I hope that in a moment or two I will be able to give the hon. Gentleman some comfort by explaining why I am not prepared to accept the Bill as it currently stands.
If the Minister is not prepared to accept the Bill as it stands, will she at least be prepared to allow it to pass into Committee so that it can be amended into a form that she might approve of?
If I am allowed, I shall go into some detail as to why the Bill is unacceptable and would not, even with attempts to amend it, be a satisfactory way of dealing with the important issues my hon. Friend rightly raises.
Clause 1 would, in effect, wipe the slate clean in terms of the interpretation of section 6 of the Human Rights Act 1998. My hon. Friend has previously expressed his disappointment that the law in this area is uncertain, and I gently suggest to him that clause 1 would greatly increase that uncertainty. The Government are simply not prepared to accept that consequence at this stage. [Interruption.] Well, the list of factors has been drawn from the speeches of their Lordships in the YL case. The only guidance that a court would actually have would be the words in the Bill. Therefore, it is significant that no account is given in clause 1 of the weight that should be given to each factor, or whether each factor points towards or away from any given function being a function of a public nature.
The Minister has just said that the only guidance a court would have would be the words of the Act, but that is true of any Act. She has just given a reason for never passing any new legislation.

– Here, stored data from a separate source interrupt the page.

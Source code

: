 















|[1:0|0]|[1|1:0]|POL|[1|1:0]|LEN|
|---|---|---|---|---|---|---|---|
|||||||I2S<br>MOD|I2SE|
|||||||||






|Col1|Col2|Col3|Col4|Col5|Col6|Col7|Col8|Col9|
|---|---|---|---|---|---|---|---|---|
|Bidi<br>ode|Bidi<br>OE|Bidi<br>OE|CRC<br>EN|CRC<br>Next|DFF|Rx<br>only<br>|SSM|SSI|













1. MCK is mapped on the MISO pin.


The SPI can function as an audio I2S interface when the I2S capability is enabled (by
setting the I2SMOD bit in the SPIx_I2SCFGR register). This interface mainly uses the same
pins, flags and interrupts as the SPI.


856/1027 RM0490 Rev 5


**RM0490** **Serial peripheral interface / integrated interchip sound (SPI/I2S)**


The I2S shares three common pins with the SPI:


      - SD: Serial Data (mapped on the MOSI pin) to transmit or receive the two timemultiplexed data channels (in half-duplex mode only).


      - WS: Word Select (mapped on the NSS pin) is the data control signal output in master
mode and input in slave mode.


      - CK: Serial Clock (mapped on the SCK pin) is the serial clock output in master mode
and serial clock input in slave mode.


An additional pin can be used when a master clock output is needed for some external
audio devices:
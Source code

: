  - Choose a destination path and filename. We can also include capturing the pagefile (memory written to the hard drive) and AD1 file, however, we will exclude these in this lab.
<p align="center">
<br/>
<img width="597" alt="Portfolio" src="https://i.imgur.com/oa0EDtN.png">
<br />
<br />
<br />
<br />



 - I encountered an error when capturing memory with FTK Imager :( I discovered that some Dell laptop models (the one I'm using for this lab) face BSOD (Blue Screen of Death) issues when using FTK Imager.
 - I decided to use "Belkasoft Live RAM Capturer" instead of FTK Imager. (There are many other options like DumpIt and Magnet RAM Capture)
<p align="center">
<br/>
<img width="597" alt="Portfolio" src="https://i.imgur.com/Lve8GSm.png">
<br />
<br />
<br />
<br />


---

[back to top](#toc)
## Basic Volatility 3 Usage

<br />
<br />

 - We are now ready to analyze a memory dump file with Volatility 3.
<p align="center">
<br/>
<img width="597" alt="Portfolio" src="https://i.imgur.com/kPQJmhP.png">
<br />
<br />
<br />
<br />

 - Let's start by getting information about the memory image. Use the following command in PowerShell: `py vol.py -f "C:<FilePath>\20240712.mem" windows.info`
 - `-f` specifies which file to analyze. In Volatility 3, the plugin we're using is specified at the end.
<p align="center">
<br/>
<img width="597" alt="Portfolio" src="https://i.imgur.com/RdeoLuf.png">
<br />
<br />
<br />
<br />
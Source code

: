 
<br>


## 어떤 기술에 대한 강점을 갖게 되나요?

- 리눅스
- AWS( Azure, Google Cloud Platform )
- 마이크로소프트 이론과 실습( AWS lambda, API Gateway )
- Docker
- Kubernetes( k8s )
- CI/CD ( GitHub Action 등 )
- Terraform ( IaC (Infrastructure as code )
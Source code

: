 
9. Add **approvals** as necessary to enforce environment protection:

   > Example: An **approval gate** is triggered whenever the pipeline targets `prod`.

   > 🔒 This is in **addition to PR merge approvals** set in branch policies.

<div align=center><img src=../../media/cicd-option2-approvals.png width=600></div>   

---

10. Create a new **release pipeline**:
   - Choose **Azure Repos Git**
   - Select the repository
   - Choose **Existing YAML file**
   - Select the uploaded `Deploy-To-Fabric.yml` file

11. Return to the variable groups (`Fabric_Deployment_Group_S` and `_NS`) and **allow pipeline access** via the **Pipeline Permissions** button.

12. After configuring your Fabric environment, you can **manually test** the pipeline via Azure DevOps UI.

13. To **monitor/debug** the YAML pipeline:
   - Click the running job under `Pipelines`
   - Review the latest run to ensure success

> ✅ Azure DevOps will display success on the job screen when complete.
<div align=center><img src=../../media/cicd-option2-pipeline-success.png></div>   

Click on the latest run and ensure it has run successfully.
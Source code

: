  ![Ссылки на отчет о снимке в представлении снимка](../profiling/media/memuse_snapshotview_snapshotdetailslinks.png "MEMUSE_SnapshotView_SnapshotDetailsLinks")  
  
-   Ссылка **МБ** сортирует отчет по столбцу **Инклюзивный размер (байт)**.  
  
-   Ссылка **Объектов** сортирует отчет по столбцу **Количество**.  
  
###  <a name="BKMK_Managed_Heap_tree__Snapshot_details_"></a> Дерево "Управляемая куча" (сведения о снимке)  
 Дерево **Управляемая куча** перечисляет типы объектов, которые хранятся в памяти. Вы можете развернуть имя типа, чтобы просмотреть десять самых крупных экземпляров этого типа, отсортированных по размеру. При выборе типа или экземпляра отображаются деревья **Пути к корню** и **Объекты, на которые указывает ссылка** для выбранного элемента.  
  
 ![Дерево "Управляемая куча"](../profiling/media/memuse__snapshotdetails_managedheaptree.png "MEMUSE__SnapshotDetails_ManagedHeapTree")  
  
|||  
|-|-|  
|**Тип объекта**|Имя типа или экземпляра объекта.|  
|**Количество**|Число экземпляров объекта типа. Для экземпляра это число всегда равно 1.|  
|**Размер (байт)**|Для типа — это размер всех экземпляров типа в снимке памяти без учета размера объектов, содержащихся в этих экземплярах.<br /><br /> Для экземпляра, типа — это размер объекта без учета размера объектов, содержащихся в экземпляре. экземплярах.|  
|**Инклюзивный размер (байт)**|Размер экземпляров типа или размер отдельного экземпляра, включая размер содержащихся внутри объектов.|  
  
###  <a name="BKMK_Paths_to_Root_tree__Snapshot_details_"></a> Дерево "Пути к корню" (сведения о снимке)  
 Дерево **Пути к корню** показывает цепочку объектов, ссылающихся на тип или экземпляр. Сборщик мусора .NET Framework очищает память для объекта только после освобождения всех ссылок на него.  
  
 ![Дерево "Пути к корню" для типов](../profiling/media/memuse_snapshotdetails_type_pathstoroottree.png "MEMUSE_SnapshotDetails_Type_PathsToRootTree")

Absolutely not; I refute that entirely. If my hon. Friend will reflect, he will remember that in debates on, for example, the Legal Services Act 2007 we made it clear which factors had greater weight than others, so that is not at all unusual in legislation. However, the facts as laid out in clause 1 of my hon. Friend’s Bill have not been weighted or prioritised, so it would be entirely a matter for the individual judge to make that interpretation. I cannot believe for a moment that that is what my hon. Friend intended. Indeed, the widely differing views in the case of YL indicate just how individual interpretation of the same factors can result in very different decisions. There is no indication that the approach outlined in clause 1 would resolve or significantly clarify the issue.
I was also asked what other reasons I have for opposing the Bill. Well, there are a number—
The debate stood adjourned (Standing Order No. 11(2)).
Ordered, That the debate be resumed on Friday 16 October.